Wherever an image appears in the records, exclude it, and reproduce everything else exactly.
*** Block opens ***
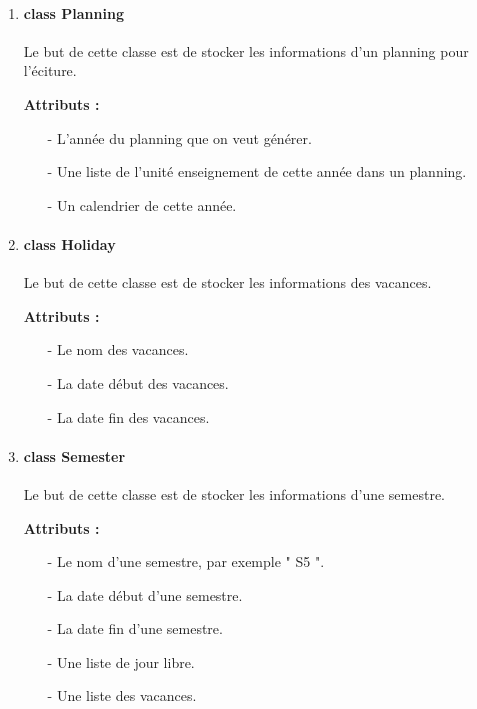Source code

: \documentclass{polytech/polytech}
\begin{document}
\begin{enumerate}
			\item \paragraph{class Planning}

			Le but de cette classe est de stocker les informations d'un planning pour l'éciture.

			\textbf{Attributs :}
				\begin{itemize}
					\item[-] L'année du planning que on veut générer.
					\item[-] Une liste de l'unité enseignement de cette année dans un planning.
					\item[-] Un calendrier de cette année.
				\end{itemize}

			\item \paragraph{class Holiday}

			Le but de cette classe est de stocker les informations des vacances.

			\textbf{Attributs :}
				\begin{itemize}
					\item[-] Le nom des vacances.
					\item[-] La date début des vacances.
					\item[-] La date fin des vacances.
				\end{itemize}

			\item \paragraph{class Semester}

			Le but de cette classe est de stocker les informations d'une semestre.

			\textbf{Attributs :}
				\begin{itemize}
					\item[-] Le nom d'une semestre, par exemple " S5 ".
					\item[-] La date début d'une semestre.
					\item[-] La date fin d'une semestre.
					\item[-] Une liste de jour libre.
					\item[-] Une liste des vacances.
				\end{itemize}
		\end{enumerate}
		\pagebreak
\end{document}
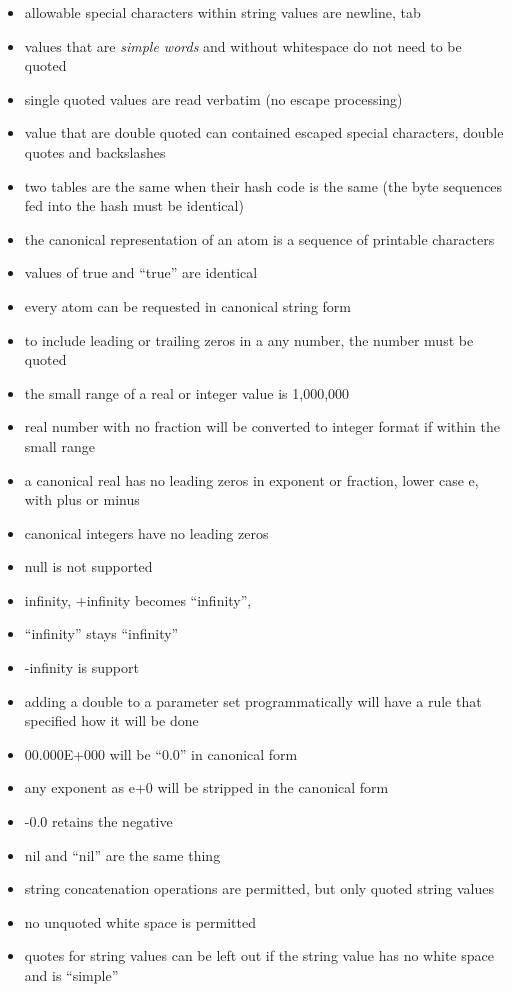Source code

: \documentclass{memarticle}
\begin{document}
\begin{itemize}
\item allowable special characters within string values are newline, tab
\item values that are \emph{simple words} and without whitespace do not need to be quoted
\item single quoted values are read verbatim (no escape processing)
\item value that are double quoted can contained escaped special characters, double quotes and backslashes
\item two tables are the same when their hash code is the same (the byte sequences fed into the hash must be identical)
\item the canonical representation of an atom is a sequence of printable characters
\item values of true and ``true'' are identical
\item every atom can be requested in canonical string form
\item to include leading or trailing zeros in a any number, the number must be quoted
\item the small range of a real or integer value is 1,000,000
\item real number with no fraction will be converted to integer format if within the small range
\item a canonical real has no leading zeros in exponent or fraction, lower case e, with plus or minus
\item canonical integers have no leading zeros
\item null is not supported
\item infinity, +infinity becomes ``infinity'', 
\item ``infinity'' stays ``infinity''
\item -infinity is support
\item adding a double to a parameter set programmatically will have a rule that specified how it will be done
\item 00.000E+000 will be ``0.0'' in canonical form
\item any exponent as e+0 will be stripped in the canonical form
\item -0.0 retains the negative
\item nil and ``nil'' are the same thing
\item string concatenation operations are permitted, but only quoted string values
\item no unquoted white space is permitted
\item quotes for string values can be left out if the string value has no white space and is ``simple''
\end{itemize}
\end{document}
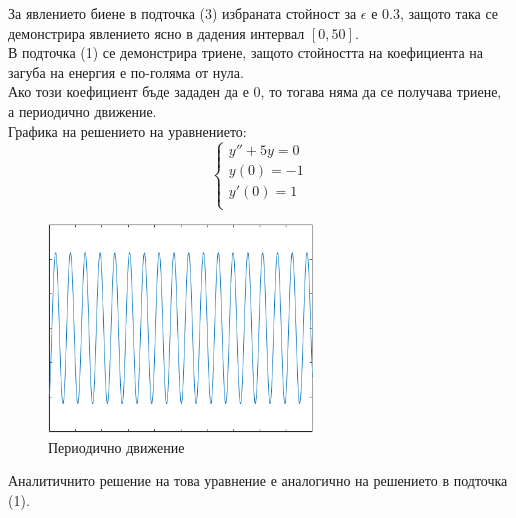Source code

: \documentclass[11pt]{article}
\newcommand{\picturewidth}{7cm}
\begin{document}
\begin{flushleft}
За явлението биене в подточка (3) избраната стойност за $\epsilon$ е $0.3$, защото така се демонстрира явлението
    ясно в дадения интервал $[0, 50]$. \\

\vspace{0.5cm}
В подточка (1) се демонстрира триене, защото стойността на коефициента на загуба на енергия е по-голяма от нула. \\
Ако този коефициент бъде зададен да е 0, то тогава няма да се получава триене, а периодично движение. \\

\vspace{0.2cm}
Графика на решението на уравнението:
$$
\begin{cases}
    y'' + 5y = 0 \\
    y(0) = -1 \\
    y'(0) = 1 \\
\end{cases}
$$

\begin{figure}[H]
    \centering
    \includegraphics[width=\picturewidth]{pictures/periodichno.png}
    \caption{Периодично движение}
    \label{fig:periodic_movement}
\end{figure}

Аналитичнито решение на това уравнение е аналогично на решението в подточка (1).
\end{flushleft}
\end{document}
*** Block closes ***
COMPLETED EXERCISE
Source code

: \documentclass{polytech/polytech}
\begin{document}
\begin{enumerate}
			\item \paragraph{class Planning}

			Le but de cette classe est de stocker les informations d'un planning pour l'éciture.

			\textbf{Attributs :}
				\begin{itemize}
					\item[-] L'année du planning que on veut générer.
					\item[-] Une liste de l'unité enseignement de cette année dans un planning.
					\item[-] Un calendrier de cette année.
				\end{itemize}

			\item \paragraph{class Holiday}

			Le but de cette classe est de stocker les informations des vacances.

			\textbf{Attributs :}
				\begin{itemize}
					\item[-] Le nom des vacances.
					\item[-] La date début des vacances.
					\item[-] La date fin des vacances.
				\end{itemize}

			\item \paragraph{class Semester}

			Le but de cette classe est de stocker les informations d'une semestre.

			\textbf{Attributs :}
				\begin{itemize}
					\item[-] Le nom d'une semestre, par exemple " S5 ".
					\item[-] La date début d'une semestre.
					\item[-] La date fin d'une semestre.
					\item[-] Une liste de jour libre.
					\item[-] Une liste des vacances.
				\end{itemize}
		\end{enumerate}
		\pagebreak
\end{document}
Source code

: \documentclass{memarticle}
\begin{document}
\begin{itemize}
\item allowable special characters within string values are newline, tab
\item values that are \emph{simple words} and without whitespace do not need to be quoted
\item single quoted values are read verbatim (no escape processing)
\item value that are double quoted can contained escaped special characters, double quotes and backslashes
\item two tables are the same when their hash code is the same (the byte sequences fed into the hash must be identical)
\item the canonical representation of an atom is a sequence of printable characters
\item values of true and ``true'' are identical
\item every atom can be requested in canonical string form
\item to include leading or trailing zeros in a any number, the number must be quoted
\item the small range of a real or integer value is 1,000,000
\item real number with no fraction will be converted to integer format if within the small range
\item a canonical real has no leading zeros in exponent or fraction, lower case e, with plus or minus
\item canonical integers have no leading zeros
\item null is not supported
\item infinity, +infinity becomes ``infinity'', 
\item ``infinity'' stays ``infinity''
\item -infinity is support
\item adding a double to a parameter set programmatically will have a rule that specified how it will be done
\item 00.000E+000 will be ``0.0'' in canonical form
\item any exponent as e+0 will be stripped in the canonical form
\item -0.0 retains the negative
\item nil and ``nil'' are the same thing
\item string concatenation operations are permitted, but only quoted string values
\item no unquoted white space is permitted
\item quotes for string values can be left out if the string value has no white space and is ``simple''
\end{itemize}
\end{document}
Source code

: \documentclass[11pt]{article}
\newcommand{\picturewidth}{7cm}
\begin{document}
\begin{flushleft}
За явлението биене в подточка (3) избраната стойност за $\epsilon$ е $0.3$, защото така се демонстрира явлението
    ясно в дадения интервал $[0, 50]$. \\

\vspace{0.5cm}
В подточка (1) се демонстрира триене, защото стойността на коефициента на загуба на енергия е по-голяма от нула. \\
Ако този коефициент бъде зададен да е 0, то тогава няма да се получава триене, а периодично движение. \\

\vspace{0.2cm}
Графика на решението на уравнението:
$$
\begin{cases}
    y'' + 5y = 0 \\
    y(0) = -1 \\
    y'(0) = 1 \\
\end{cases}
$$

\begin{figure}[H]
    \centering
    \includegraphics[width=\picturewidth]{pictures/periodichno.png}
    \caption{Периодично движение}
    \label{fig:periodic_movement}
\end{figure}

Аналитичнито решение на това уравнение е аналогично на решението в подточка (1).
\end{flushleft}
\end{document}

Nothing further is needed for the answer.